Best validation accuracy: 0.9482
Best model saved to: results/model_weights/ecosort_cnn_best.pth

How is the trained model used?

After training, EcoSort loads the best saved model checkpoint and uses it to classify any new waste image. This stage is called inference. The goal is simple: take one image, process it, and return the most likely material class.

Load the model checkpoint: EcoSort restores the trained weights so the model behaves exactly as it did after training.
Preprocess the image: Resize to 224×224, convert to RGB, normalize with ImageNet statistics, and transform into a tensor.
Switch to inference mode: The model is set to eval() so BatchNorm and Dropout behave deterministically.
Run a forward pass: The image tensor is passed through the network to produce six logits - one for each EcoSort category.
Convert logits to probabilities: A softmax layer transforms these scores into probabilities that sum to 1.
Select the highest probability: The class with the largest probability becomes the final predicted label (e.g., “paper,” “plastic").
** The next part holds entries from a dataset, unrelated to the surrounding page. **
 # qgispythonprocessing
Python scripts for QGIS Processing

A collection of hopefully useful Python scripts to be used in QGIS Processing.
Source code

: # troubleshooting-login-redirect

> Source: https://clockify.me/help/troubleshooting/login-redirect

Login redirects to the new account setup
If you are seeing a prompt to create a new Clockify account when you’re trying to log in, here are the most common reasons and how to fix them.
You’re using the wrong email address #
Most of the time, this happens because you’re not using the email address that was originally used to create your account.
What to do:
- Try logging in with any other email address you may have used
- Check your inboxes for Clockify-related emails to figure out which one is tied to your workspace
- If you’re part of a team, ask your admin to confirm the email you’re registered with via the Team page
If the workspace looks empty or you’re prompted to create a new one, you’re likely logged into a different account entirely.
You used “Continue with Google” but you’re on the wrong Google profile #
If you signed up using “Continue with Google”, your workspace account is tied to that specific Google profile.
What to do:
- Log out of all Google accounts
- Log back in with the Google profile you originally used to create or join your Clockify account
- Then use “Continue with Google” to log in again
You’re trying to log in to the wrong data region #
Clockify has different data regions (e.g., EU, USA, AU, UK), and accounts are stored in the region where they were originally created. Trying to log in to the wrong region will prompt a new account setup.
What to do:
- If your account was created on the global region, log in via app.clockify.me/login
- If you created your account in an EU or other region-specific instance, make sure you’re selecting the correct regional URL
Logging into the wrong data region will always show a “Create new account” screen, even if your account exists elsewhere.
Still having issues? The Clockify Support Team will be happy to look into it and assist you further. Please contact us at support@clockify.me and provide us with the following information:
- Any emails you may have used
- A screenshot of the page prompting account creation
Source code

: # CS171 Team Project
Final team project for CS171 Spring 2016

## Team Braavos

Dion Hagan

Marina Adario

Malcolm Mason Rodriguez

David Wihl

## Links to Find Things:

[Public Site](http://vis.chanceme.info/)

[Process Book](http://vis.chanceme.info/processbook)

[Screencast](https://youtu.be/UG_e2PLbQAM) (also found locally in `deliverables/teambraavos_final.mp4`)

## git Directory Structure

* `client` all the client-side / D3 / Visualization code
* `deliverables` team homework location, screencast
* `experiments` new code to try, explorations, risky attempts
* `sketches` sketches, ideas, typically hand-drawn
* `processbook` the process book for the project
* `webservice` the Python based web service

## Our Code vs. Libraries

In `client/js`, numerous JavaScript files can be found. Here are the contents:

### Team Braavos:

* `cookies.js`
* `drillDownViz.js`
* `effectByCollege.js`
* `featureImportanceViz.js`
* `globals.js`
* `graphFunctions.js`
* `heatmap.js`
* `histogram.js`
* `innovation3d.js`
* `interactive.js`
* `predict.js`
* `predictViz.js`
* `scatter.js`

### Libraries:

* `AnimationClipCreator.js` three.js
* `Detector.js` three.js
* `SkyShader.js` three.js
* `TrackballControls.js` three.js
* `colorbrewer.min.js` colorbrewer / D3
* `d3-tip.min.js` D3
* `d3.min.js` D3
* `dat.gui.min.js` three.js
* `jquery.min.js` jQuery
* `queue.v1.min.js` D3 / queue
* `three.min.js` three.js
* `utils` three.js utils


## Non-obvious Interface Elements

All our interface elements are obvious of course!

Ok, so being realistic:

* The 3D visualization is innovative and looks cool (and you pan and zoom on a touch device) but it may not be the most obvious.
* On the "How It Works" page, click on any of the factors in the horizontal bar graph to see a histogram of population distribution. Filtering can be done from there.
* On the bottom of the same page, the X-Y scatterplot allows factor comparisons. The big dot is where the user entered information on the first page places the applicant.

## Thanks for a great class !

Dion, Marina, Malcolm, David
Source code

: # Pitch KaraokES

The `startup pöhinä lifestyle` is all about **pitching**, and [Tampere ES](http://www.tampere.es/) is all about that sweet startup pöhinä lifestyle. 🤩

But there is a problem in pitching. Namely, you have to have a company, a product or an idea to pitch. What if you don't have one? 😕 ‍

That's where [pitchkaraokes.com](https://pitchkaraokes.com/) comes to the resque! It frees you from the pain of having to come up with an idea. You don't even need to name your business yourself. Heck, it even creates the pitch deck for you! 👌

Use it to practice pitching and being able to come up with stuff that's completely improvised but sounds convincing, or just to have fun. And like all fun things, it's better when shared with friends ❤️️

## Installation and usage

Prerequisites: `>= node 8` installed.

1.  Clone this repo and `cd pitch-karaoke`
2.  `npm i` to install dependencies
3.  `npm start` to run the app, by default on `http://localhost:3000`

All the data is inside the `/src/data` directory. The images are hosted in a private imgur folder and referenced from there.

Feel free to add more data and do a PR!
This inference pipeline is how EcoSort would operate in real-world applications - classifying images one at a time in recycling systems, sustainability apps, or automated waste-sorting tools.

        Image 
          → Preprocessing (resize, RGB, normalize)
            → Model Forward Pass
              → Softmax Probabilities
                → Predicted Material Label

Section 4 · Results

How well does EcoSort perform?

Performance on the held-out test set

After training, EcoSort is evaluated on a held-out test split that the model never sees during training or validation. The best checkpoint from the training loop is reloaded, and the model is run once over all test images to obtain final predictions. For each image, EcoSort compares the predicted material label with the true label, building up a complete picture of how often the model is correct and where mistakes occur.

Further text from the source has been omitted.